VPNs are a lifesaver when it comes to accessing websites you can’t otherwise access or to unlock new content libraries on streaming platforms. However, the primary use case of VPNs is protecting your data from third parties.
While there are plenty of free and paid VPNs out there, not all of them are created equal. Free VPNs, for example, are notoriously known for stealing data through software backdoors and selling it to big corporations. To say the least, it defeats the purpose of a VPN.
But are paid VPNs safe? You won’t know the answer unless you test it for yourself. And that’s where this post comes in. We’ll explore different ways you can test how secure is VPN.
How Does a VPN Work to Protect Online Privacy?
VPNs employ different encryption protocols to shield your personal data from peeing eyes during transit. When data travels from your browser to the requested website and vice versa, a VPN creates a secure tunnel for it. As a result, no third parties, not even if your internet service provider (ISP) can peek into your online activities.
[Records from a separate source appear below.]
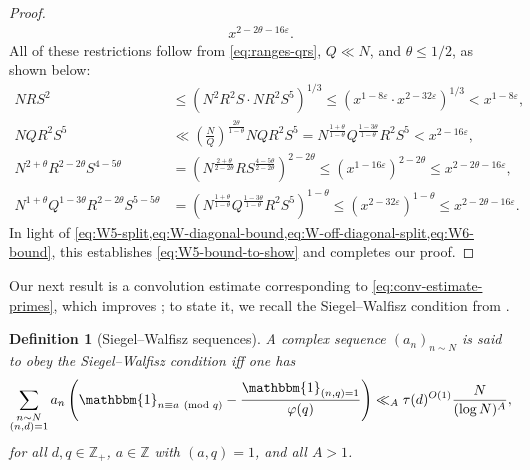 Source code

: \documentclass[reqno,11pt]{amsart}
\newtheorem{definition}[theorem]{Definition}
\theoremstyle{remark}
\numberwithin{equation}{section}
\newcommand{\Z}{\mathbb{Z}}
\newcommand{\one}{\mathbbm{1}}
\newcommand{\eps}{\varepsilon}
\renewcommand{\pmod}[1]{\ (\textnormal{mod } #1)}
\begin{document}
\begin{proof}
\[\begin{gathered}
    x^{2-2\theta-16\eps}.
\end{gathered}
\]
All of these restrictions follow from \cref{eq:ranges-qrs}, $Q \ll N$, and $\theta \le 1/2$, as shown below:
\[
\begin{aligned}
    NRS^2 &\le \left(N^2 R^2 S \cdot N R^2 S^5 \right)^{1/3}
    \le 
    \left(x^{1-8\eps} \cdot x^{2-32\eps}\right)^{1/3}
    < 
    x^{1-8\eps},
    \\
    N Q R^2 S^5
    &\ll 
    \left(\frac{N}{Q}\right)^{\frac{2\theta}{1-\theta}} N Q R^2 S^5
    =
    N^{\frac{1+\theta}{1-\theta}} Q^{\frac{1-3\theta}{1-\theta}} R^2 S^5
    < 
    x^{2-16\eps},
    \\
    N^{2+\theta} R^{2-2\theta} S^{4-5\theta} 
    &= 
    \left(N^{\frac{2+\theta}{2-2\theta}} R S^{\frac{4-5\theta}{2-2\theta}}\right)^{2-2\theta}
    \le 
    (x^{1-16\eps})^{2-2\theta}
    \le 
    x^{2-2\theta-16\eps},
    \\
    N^{1+\theta} Q^{1-3\theta} R^{2-2\theta} S^{5-5\theta}
    &= 
    \left(N^{\frac{1+\theta}{1-\theta}} Q^{\frac{1-3\theta}{1-\theta}} R^{2} S^5\right)^{1-\theta}
    \le 
    (x^{2-32\eps})^{1-\theta}
    \le 
    x^{2-2\theta-16\eps}.
\end{aligned}
\]
In light of \cref{eq:W5-split,eq:W-diagonal-bound,eq:W-off-diagonal-split,eq:W6-bound}, this establishes \cref{eq:W5-bound-to-show} and completes our proof.
\end{proof}


Our next result is a convolution estimate corresponding to \cref{eq:conv-estimate-primes}, which improves \cite[Proposition 7.2]{maynard2025primes2}; to state it, we recall the Siegel--Walfisz condition from \cite[Definition 3]{maynard2025primes2}.

\begin{definition}[Siegel--Walfisz sequences] \label{def:siegel-walfisz}
A complex sequence $(a_n)_{n \sim N}$ is said to obey the \emph{Siegel--Walfisz condition} iff one has
\[
    \sum_{\substack{n \sim N \\ (n, d) = 1}} a_n \left(\one_{n \equiv a \pmod{q}} - \frac{\one_{(n, q) = 1}}{\varphi(q)} \right)
    \ll_A 
    \tau(d)^{O(1)} \frac{N}{(\log N)^A},
\]
for all $d, q \in \Z_+$, $a \in \Z$ with $(a, q) = 1$, and all $A > 1$.
\end{definition}
\end{document}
In a business context, a VPN can plug the network vulnerabilities by creating an extra layer of security around the network. The “network” in a virtual private network refers to a private network that your data travels through.
At the same time, VPN providers deploy their own servers to mask your IP address and DNS information. As a result, your data is not compromised even in the case of a severe data breach.
How to Test How Safe is a VPN?
As promised, we’re going to explore how you can test a VPN’s privacy and security. No matter how much you spend on a VPN and how reputable it is, testing how secure is VPN should be a standard practice for both individuals and cybersecurity professionals.
It’s important for all kinds of business scenarios, from custom web application development to retail e-commerce business, to protect confidential company data as well as customer information.
Here’s how to test a VPN.
DNS Leak Test
DNS or Domain Name System is used to connect websites to browsers without the need for IP addresses. In case you didn’t know, the actual website address is denoted with an IP address. We use names in the URL so that we don’t have to memorize unique IP addresses for all the websites we want to visit. The whole process is managed with DNS servers.
Among others, a VPN secures your DNS from third parties and bad actors. The purpose of a DNS leak test is to ensure that none of the masked data is leaking. There are plenty of free tools available that you can use to perform the test.
If the results include your location, IP address, or any other info that relates to your ISP, your DNS may be leaking.
Paid VPNs typically deploy their own encrypted DNS network to protect the users. In our experience, free VPNs are more prone to DNS leaks.
IP Address Leak Test
Your IP address contains all the information hackers or other bad actors need to know to identify you. It contains your location and network details. While it may not sound alarming, hackers can use this data to track you down and extract critical information such as your name, address, or financial details!
While most VPNs promise to mask or hide your IP address online, an IP address leak test may reveal surprising details. Your IP address may be leaking online even though you’re getting access to restricted websites.
Similar to DNS leak tools, you’ll find IP address leak tools online. Before you do it, check what’s your IP without a VPN. If the same address shows up with a VPN, it may not be the best option for you.
To add an extra layer of protection against IP address leaks, some VPNs offer a kill switch. As the name suggests, it “kills” all traffic with a single click in case the VPN connection fails.
WebRTC Leak Test
This test is somewhat complex compared to what we’ve seen so far. In case you’re not aware, WebRTC is an open framework for Real-Time Communication (RTC) in browsers. Mozilla Firefox, Google Chrome, and Opera are common examples of browsers that support this API definition.
This feature comes in handy for sharing files, sending voice messages, or engaging in video chats.
A WebRTC leak occurs when your IP address leaks through the APIs. Perfect Privacy WebRTC Test is perhaps the best test on the internet to check if it’s happening to your browser or not.
Additional Features that Help Make a VPN Safe
Taking precautions before you purchase a VPN might save you the time to test for all of these leaks. It all comes down to how you determine which VPN to get. We recommend looking into the features below:
- Encryption Protocol: Encryption is perhaps the most important aspect of a VPN. The OpenVPN protocol has long been the pinnacle of encryption protocols. WireGuard is an upcoming protocol promising better safety but it’s still in the beta phase.
- Location of the VPN: Where your VPN provider is located plays a critical role in safety. Jurisdictions such as the British Virgin Islands and Panama are preferred by reputable providers like ExpressVPN and NordVPN.
- Specialty Servers: High-end VPN providers offer specialty servers to add an extra layer of security to your browsing experience. NordVPN’s onion servers and ExpressVPN’s TrustedServer technologies are great additions to the paradigm.
- Data Logging Policy: Ideally, VPNs should not log anything you do once a connection has been established. Paid VPNs market their no-logging policy pretty aggressively Free VPNs, on the other hand, collect user data left and right.
A VPN is an essential tool for both individuals and businesses that worry about their online privacy. This piece of software can protect you from data thieves and even malware attacks if you choose the right encryption protocol. But whatever you do, don’t forget to run the simple tests to check if your VPN is safe or not.